• _PROVIDED MATERIAL_:
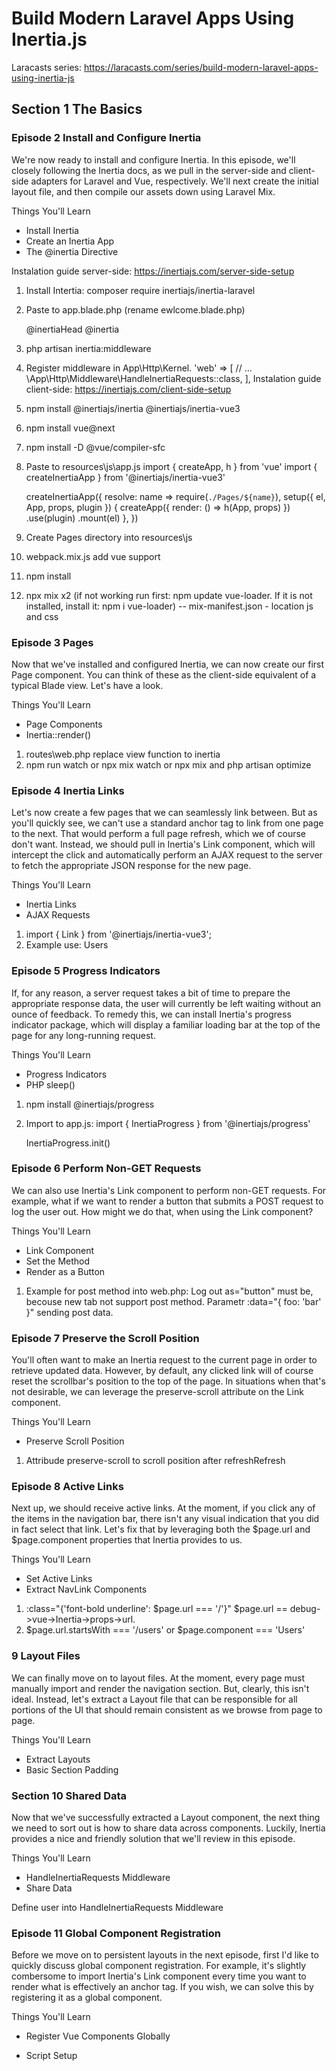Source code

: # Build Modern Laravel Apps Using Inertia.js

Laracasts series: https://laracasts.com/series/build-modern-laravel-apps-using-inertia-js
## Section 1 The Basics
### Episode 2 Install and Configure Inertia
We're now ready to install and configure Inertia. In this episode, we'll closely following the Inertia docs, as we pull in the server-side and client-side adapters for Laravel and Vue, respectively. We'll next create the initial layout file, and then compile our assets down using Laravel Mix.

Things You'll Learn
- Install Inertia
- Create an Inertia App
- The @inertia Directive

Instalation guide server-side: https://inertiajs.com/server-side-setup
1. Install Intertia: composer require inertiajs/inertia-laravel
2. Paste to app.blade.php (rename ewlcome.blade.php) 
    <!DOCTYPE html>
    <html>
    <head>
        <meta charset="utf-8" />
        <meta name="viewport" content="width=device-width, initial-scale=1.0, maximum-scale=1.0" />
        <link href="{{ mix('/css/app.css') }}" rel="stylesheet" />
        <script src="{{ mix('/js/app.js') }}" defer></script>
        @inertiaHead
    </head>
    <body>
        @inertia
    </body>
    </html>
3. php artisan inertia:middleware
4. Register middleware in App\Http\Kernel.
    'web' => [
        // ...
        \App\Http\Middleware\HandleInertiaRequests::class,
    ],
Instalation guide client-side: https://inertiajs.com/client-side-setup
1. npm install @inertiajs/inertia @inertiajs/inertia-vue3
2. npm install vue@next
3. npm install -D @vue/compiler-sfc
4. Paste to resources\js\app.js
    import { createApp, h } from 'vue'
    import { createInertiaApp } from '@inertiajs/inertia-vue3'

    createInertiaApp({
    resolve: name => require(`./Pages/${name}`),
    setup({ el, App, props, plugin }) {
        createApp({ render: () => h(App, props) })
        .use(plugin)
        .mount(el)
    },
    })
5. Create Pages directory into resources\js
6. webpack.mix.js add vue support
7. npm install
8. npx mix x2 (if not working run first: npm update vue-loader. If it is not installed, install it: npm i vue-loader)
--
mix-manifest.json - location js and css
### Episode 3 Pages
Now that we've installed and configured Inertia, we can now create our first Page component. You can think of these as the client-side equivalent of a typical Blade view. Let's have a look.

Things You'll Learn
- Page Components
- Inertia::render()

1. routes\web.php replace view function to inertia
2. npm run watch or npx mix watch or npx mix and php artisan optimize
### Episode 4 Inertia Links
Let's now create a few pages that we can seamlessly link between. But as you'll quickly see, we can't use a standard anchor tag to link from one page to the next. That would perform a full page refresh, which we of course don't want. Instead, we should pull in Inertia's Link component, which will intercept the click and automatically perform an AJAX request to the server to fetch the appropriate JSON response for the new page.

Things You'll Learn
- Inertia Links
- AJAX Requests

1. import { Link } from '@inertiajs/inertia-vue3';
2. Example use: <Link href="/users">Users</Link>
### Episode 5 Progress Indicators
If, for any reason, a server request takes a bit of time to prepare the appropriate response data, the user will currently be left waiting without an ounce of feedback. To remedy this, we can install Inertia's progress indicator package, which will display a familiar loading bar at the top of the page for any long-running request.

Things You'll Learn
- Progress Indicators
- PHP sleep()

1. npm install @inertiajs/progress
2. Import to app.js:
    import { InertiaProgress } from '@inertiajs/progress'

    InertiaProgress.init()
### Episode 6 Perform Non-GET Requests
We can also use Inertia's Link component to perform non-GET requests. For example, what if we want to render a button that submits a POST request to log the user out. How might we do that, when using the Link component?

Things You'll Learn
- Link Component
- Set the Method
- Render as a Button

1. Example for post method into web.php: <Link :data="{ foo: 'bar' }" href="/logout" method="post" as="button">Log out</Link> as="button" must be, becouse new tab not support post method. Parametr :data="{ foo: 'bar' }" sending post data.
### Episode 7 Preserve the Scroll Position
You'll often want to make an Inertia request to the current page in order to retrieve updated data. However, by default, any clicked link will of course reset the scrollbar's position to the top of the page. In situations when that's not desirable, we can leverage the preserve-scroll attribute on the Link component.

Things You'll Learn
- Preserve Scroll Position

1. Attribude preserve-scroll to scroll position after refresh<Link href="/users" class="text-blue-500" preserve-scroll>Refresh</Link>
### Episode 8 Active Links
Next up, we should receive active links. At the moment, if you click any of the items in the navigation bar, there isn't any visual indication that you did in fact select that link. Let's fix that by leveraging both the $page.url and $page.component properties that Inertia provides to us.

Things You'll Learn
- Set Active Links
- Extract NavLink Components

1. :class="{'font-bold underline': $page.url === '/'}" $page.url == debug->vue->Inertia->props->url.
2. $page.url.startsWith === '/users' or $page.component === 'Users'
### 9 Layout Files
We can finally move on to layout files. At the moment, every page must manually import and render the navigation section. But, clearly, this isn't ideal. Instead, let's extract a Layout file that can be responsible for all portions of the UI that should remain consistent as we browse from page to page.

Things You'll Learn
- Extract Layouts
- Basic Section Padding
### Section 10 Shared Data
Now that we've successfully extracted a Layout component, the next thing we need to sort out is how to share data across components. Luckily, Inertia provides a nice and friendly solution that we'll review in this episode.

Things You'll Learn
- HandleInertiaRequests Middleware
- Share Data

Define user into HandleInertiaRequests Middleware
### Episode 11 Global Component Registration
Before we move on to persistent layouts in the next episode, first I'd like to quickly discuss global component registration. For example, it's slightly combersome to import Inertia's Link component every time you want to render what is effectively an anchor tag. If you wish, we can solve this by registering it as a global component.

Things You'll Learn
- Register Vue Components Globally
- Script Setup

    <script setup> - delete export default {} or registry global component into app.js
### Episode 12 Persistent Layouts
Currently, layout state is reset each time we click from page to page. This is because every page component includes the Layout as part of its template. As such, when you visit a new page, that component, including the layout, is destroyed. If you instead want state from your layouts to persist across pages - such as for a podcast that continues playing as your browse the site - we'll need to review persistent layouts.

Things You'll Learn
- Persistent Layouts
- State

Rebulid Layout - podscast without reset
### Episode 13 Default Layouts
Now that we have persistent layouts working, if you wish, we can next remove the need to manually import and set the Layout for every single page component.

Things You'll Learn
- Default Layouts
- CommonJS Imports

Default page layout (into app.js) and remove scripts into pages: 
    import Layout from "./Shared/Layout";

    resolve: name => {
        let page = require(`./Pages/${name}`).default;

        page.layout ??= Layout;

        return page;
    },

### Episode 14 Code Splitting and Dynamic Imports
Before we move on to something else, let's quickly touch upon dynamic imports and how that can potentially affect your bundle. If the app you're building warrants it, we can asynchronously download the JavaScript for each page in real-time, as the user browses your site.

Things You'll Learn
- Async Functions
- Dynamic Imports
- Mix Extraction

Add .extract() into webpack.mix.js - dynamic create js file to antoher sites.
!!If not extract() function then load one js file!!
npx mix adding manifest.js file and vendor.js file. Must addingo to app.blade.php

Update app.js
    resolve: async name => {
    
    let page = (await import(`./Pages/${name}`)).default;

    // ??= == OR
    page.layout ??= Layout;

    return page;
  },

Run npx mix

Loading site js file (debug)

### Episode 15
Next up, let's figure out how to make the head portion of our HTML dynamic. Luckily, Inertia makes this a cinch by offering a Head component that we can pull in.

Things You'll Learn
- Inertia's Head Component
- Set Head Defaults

• _EXERCISE DIRECTIONS_:
From the entries above, extract only the lines running from the one containing "Before we move on to something" through the one containing "Add .extract() into", inclusive.

• _RESULT_:
Before we move on to something else, let's quickly touch upon dynamic imports and how that can potentially affect your bundle. If the app you're building warrants it, we can asynchronously download the JavaScript for each page in real-time, as the user browses your site.

Things You'll Learn
- Async Functions
- Dynamic Imports
- Mix Extraction

Add .extract() into webpack.mix.js - dynamic create js file to antoher sites.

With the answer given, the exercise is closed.